Your answer should consist solely of the lines from the one containing "avansăm $r$ spre stînga." through the end of the entries below, duplicated exactly.

───── Recorded information

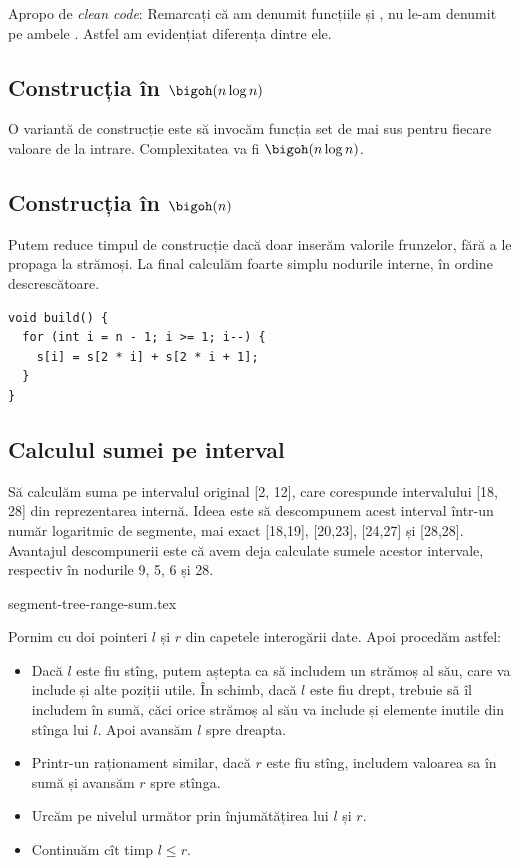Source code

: Apropo de \textit{clean code}: Remarcați că am denumit funcțiile  și , nu le-am denumit pe ambele . Astfel am evidențiat diferența dintre ele.

\subsection{Construcția în \texorpdfstring{$\bigoh(n \log n)$}{O(n log n)}}

O variantă de construcție este să invocăm funcția set de mai sus pentru fiecare valoare de la intrare. Complexitatea va fi $\bigoh(n \log n)$.

\subsection{Construcția în \texorpdfstring{$\bigoh(n)$}{O(n)}}

Putem reduce timpul de construcție dacă doar inserăm valorile frunzelor, fără a le propaga la strămoși. La final calculăm foarte simplu nodurile interne, în ordine descrescătoare.

\begin{verbatim}
void build() {
  for (int i = n - 1; i >= 1; i--) {
    s[i] = s[2 * i] + s[2 * i + 1];
  }
}
\end{verbatim}

\subsection{Calculul sumei pe interval}

Să calculăm suma pe intervalul original [2, 12], care corespunde intervalului [18, 28] din reprezentarea internă. Ideea este să descompunem acest interval într-un număr logaritmic de segmente, mai exact [18,19], [20,23], [24,27] și [28,28]. Avantajul descompunerii este că avem deja calculate sumele acestor intervale, respectiv în nodurile 9, 5, 6 și 28.

{segment-tree-range-sum.tex}

Pornim cu doi pointeri $l$ și $r$ din capetele interogării date. Apoi procedăm astfel:

\begin{itemize}
  \item Dacă $l$ este fiu stîng, putem aștepta ca să includem un strămoș al său, care va include și alte poziții utile. În schimb, dacă $l$ este fiu drept, trebuie să îl includem în sumă, căci orice strămoș al său va include și elemente inutile din stînga lui $l$. Apoi avansăm $l$ spre dreapta.

  \item Printr-un raționament similar, dacă $r$ este fiu stîng, includem valoarea sa în sumă și avansăm $r$ spre stînga.

  \item Urcăm pe nivelul următor prin înjumătățirea lui $l$ și $r$.

  \item Continuăm cît timp $l \leq r$.
\end{itemize}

──────────

__Completed task__
  \item Printr-un raționament similar, dacă $r$ este fiu stîng, includem valoarea sa în sumă și avansăm $r$ spre stînga.

  \item Urcăm pe nivelul următor prin înjumătățirea lui $l$ și $r$.

  \item Continuăm cît timp $l \leq r$.
\end{itemize}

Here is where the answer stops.